> **WORK ORDER**
Each line in the entries below that holds the word "newcommand" belongs in the answer.

> **SUPPLIED DATA**
--- --- ---

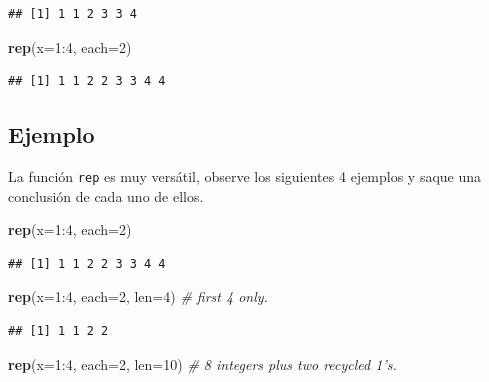 \documentclass[10pt,]{krantz}
\makeatletter
\newenvironment{Shaded}{\begin{snugshade}}{\end{snugshade}}
\newcommand{\KeywordTok}[1]{\textcolor[rgb]{0.13,0.29,0.53}{\textbf{{#1}}}}
\newcommand{\DataTypeTok}[1]{\textcolor[rgb]{0.13,0.29,0.53}{{#1}}}
\newcommand{\DecValTok}[1]{\textcolor[rgb]{0.00,0.00,0.81}{{#1}}}
\newcommand{\CommentTok}[1]{\textcolor[rgb]{0.56,0.35,0.01}{\textit{{#1}}}}
\newcommand{\NormalTok}[1]{{#1}}
\newenvironment{kframe}{%
\medskip{}
\setlength{\fboxsep}{.8em}
 \def\at@end@of@kframe{}%
 \ifinner\ifhmode%
  \def\at@end@of@kframe{\end{minipage}}%
  \begin{minipage}{\columnwidth}%
 \fi\fi%
 \def\FrameCommand##1{\hskip\@totalleftmargin \hskip-\fboxsep
 \colorbox{shadecolor}{##1}\hskip-\fboxsep
     \hskip-\linewidth \hskip-\@totalleftmargin \hskip\columnwidth}%
 \MakeFramed {\advance\hsize-\width
   \@totalleftmargin\z@ \linewidth\hsize
   \@setminipage}}%
 {\par\unskip\endMakeFramed%
 \at@end@of@kframe}
\renewenvironment{Shaded}{\begin{kframe}}{\end{kframe}}
\makeatother
\begin{document}
\begin{verbatim}
## [1] 1 1 2 3 3 4
\end{verbatim}

\begin{Shaded}
\begin{Highlighting}[]
\KeywordTok{rep}\NormalTok{(}\DataTypeTok{x=}\DecValTok{1}\NormalTok{:}\DecValTok{4}\NormalTok{, }\DataTypeTok{each=}\DecValTok{2}\NormalTok{)}
\end{Highlighting}
\end{Shaded}

\begin{verbatim}
## [1] 1 1 2 2 3 3 4 4
\end{verbatim}

\subsection*{Ejemplo}\label{ejemplo-18}


La función \texttt{rep} es muy versátil, observe los siguientes 4
ejemplos y saque una conclusión de cada uno de ellos.

\begin{Shaded}
\begin{Highlighting}[]
\KeywordTok{rep}\NormalTok{(}\DataTypeTok{x=}\DecValTok{1}\NormalTok{:}\DecValTok{4}\NormalTok{, }\DataTypeTok{each=}\DecValTok{2}\NormalTok{)}
\end{Highlighting}
\end{Shaded}

\begin{verbatim}
## [1] 1 1 2 2 3 3 4 4
\end{verbatim}

\begin{Shaded}
\begin{Highlighting}[]
\KeywordTok{rep}\NormalTok{(}\DataTypeTok{x=}\DecValTok{1}\NormalTok{:}\DecValTok{4}\NormalTok{, }\DataTypeTok{each=}\DecValTok{2}\NormalTok{, }\DataTypeTok{len=}\DecValTok{4}\NormalTok{)    }\CommentTok{# first 4 only.}
\end{Highlighting}
\end{Shaded}

\begin{verbatim}
## [1] 1 1 2 2
\end{verbatim}

\begin{Shaded}
\begin{Highlighting}[]
\KeywordTok{rep}\NormalTok{(}\DataTypeTok{x=}\DecValTok{1}\NormalTok{:}\DecValTok{4}\NormalTok{, }\DataTypeTok{each=}\DecValTok{2}\NormalTok{, }\DataTypeTok{len=}\DecValTok{10}\NormalTok{)   }\CommentTok{# 8 integers plus two recycled 1's.}
\end{Highlighting}
\end{Shaded}
\end{document}
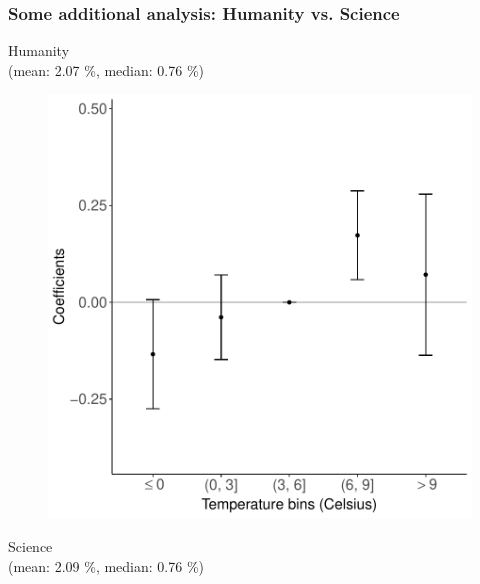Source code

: \documentclass[10pt, pdfmx,hiresbb]{beamer}
\begin{document}
\begin{frame}\frametitle{Some additional analysis: Humanity vs. Science}
  \begin{minipage}{0.49\textwidth}
    \begin{center}
      Humanity \\
      (mean: 2.07 \%, median: 0.76 \%)
    \end{center}
    \begin{figure}[h]
      \centering
      \includegraphics[width = \textwidth]{../Output/images/reg_major_2.pdf}
    \end{figure}
  \end{minipage}
  \begin{minipage}{0.49\textwidth}
    \begin{center}
      Science \\
      (mean: 2.09 \%, median: 0.76 \%)
    \end{center}
    \begin{figure}[h]

\end{figure}
\end{minipage}
\end{frame}
\end{document}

--- --- ---

> **ANSWER AREA**
\newcommand{\KeywordTok}[1]{\textcolor[rgb]{0.13,0.29,0.53}{\textbf{{#1}}}}
\newcommand{\DataTypeTok}[1]{\textcolor[rgb]{0.13,0.29,0.53}{{#1}}}
\newcommand{\DecValTok}[1]{\textcolor[rgb]{0.00,0.00,0.81}{{#1}}}
\newcommand{\CommentTok}[1]{\textcolor[rgb]{0.56,0.35,0.01}{\textit{{#1}}}}
\newcommand{\NormalTok}[1]{{#1}}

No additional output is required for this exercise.